SPAR Eastern Cape Hosts Nkosinathi Foundation Activation
12 September 2025
The Nkosinathi Foundation for Blind and Partially Sighted People is part of the annual campaign in Nelson Mandela Bay that raises awareness around the plight of people living with disabilities.
The local chapter of the Association for the Physically Disabled and long-time backer SPAR Eastern Cape recognised that the initiative – now in its 14th year – is the perfect vehicle for highlighting the foundation’s work.
At each of the four activations in 2025 corporate participants are tasked to push and assist others strapped into wheelchairs while wearing “doctored” eyewear to simulate impaired vision.
“Unless they see a white cane people often won’t be able to tell someone is blind or partially-sighted,” Terry Hattingh, the non-profit’s senior manager for resources, said.

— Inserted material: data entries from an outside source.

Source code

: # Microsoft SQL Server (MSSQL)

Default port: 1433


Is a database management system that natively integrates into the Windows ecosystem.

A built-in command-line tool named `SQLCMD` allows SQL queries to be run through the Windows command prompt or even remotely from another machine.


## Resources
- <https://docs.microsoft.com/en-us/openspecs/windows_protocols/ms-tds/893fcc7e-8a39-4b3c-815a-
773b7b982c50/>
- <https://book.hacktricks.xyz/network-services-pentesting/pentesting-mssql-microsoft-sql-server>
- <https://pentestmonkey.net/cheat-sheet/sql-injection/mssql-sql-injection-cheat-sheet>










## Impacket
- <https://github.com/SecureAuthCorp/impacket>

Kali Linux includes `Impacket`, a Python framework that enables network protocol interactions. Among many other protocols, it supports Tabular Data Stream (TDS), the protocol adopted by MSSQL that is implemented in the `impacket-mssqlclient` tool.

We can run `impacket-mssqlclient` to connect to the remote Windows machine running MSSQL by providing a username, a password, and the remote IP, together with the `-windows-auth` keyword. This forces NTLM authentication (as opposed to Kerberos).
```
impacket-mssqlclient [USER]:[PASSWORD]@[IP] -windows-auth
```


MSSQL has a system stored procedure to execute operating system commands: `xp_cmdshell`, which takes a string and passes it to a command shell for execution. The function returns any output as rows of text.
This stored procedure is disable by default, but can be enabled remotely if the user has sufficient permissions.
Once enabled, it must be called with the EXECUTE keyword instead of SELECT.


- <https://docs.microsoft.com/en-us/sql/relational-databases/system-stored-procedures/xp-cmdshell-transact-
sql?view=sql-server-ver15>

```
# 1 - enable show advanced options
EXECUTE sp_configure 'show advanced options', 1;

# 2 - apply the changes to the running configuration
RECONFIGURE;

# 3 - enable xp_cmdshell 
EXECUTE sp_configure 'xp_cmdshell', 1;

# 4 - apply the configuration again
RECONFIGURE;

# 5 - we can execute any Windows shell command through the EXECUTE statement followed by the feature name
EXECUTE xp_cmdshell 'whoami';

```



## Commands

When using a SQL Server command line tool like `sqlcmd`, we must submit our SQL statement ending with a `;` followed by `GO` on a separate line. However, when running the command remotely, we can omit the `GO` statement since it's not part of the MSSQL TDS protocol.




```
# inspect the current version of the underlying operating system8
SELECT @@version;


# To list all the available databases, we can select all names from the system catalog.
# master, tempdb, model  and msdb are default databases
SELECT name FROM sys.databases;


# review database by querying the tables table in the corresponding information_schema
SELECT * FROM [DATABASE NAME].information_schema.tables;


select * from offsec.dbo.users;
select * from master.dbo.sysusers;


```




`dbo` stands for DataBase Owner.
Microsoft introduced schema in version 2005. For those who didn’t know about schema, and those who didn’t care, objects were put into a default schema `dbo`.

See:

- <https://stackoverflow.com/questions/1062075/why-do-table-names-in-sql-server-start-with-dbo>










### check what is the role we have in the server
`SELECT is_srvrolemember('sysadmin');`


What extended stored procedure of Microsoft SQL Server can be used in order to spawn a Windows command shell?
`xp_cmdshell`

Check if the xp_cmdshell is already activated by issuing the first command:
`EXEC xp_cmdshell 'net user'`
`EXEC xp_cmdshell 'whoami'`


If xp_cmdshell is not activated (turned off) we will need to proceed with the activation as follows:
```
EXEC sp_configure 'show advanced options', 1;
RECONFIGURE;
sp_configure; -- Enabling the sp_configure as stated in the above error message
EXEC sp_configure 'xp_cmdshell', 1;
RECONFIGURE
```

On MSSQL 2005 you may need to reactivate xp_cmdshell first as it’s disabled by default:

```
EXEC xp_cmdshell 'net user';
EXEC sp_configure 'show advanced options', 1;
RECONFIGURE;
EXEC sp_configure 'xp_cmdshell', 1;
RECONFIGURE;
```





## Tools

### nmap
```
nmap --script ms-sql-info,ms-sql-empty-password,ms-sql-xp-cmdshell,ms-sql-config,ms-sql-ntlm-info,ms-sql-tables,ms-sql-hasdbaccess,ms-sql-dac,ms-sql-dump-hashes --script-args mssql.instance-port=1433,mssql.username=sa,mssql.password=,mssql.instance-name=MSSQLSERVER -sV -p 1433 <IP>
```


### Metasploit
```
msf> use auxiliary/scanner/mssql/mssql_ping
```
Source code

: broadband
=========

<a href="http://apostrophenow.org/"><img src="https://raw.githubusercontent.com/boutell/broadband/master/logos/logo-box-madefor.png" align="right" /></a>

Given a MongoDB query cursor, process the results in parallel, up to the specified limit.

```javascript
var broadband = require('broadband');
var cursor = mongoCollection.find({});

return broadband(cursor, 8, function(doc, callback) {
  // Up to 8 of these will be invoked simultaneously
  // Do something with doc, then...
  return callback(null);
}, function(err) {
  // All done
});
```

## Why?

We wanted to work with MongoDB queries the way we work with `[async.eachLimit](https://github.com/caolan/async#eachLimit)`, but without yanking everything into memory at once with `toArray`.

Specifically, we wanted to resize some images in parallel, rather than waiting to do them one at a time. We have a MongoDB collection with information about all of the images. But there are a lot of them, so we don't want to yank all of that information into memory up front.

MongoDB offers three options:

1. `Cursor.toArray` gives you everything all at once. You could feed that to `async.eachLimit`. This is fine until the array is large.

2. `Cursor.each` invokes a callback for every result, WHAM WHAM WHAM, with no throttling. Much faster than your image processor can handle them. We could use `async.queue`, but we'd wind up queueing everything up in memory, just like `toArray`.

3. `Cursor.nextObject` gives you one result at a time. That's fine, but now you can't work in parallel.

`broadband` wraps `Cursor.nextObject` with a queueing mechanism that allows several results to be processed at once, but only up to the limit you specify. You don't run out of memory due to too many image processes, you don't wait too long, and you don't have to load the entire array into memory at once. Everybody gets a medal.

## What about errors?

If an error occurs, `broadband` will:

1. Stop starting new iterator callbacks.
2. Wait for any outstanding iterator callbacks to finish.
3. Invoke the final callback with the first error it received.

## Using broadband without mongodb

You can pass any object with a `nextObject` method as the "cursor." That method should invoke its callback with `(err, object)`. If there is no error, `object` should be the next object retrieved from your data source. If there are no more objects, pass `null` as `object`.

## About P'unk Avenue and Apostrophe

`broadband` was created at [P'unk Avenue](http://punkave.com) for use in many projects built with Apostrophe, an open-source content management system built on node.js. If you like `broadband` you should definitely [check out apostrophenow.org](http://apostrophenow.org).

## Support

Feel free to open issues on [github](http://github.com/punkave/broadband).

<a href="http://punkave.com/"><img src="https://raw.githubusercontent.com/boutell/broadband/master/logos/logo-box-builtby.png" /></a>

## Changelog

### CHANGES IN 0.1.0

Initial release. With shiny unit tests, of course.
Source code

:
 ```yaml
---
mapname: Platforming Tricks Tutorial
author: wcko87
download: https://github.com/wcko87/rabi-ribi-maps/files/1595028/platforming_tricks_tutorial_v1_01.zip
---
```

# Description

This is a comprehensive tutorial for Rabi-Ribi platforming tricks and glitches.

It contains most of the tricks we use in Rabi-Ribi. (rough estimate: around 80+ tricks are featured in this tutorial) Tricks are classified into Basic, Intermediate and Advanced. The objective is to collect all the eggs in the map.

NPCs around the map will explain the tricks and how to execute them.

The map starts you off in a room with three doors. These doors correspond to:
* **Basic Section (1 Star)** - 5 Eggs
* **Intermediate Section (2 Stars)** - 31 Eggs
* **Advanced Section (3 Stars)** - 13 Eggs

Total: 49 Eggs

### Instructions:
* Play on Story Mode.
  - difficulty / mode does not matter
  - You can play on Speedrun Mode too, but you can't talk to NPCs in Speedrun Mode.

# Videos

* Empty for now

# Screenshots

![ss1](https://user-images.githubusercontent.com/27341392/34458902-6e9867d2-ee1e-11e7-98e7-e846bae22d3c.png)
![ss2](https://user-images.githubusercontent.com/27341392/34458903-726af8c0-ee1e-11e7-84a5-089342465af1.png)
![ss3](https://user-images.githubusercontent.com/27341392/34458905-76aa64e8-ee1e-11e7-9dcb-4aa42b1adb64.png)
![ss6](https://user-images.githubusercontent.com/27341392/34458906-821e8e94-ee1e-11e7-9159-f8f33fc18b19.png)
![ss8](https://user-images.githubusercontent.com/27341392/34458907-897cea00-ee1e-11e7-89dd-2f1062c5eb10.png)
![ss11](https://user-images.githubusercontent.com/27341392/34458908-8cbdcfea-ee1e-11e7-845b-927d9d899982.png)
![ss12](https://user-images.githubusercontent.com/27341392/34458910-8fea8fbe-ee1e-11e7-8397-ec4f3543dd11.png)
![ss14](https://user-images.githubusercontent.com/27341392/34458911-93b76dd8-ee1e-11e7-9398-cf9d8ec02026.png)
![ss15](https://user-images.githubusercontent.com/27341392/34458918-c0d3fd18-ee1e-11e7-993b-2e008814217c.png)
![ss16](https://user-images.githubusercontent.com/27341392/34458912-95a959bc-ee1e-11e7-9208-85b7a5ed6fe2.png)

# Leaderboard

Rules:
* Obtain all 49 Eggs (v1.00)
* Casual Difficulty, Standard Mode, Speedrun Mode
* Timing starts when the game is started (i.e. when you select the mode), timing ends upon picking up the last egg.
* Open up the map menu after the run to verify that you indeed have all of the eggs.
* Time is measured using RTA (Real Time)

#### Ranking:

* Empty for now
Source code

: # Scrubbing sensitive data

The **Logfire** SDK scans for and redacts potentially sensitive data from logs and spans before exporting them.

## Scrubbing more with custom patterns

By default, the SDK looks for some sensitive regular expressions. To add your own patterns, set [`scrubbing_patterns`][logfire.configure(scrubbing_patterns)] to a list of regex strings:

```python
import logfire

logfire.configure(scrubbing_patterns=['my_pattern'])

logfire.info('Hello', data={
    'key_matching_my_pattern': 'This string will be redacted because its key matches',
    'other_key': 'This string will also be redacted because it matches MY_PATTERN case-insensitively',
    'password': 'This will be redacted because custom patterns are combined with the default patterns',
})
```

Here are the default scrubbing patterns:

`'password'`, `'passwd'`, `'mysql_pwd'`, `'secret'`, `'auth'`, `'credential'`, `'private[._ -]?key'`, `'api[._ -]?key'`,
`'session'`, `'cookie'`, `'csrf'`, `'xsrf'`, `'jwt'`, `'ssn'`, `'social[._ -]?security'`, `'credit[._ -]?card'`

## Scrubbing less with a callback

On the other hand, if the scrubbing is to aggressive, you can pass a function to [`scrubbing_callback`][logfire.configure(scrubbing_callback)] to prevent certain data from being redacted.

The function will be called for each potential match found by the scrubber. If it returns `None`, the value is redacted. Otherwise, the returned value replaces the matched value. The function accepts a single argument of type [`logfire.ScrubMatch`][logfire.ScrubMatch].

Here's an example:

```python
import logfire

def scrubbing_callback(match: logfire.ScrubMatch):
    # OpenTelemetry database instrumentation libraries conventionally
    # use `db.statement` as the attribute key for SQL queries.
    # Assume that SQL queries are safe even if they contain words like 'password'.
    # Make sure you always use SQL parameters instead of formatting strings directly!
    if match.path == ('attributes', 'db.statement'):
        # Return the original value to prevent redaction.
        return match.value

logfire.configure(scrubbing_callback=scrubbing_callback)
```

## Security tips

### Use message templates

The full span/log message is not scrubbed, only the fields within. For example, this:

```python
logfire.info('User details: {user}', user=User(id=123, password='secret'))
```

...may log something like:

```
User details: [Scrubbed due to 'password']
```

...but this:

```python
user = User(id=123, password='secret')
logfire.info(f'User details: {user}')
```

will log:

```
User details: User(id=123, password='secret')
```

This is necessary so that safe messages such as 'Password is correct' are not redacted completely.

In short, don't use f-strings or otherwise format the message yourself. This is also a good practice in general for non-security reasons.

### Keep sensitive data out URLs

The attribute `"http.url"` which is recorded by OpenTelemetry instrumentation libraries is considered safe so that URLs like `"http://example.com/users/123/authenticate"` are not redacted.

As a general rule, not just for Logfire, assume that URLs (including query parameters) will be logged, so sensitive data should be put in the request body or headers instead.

The Nkosinathi Foundation was established in 1948 to provide rehabilitation and adaptive skills services to the blind and support to those who had recently lost their sight.
The organisation acquired a building at the turn of the century in North End, Gqeberha, as it was deemed an appropriate location for the blind using public transport into the CBD.
Nkosinathi’s programmes cater to all ages and are run from these premises.
“We have an ECD (early childhood development) group for children between the ages of one and eight,” Hattingh explained.
Accompanied by their caregivers, they attend sessions aimed at teaching the adults how to stimulate the child through various exercises when at home.
Two in-house social workers also offer counselling to the organisation’s 1 409 clients, some of whom live in other parts of the province.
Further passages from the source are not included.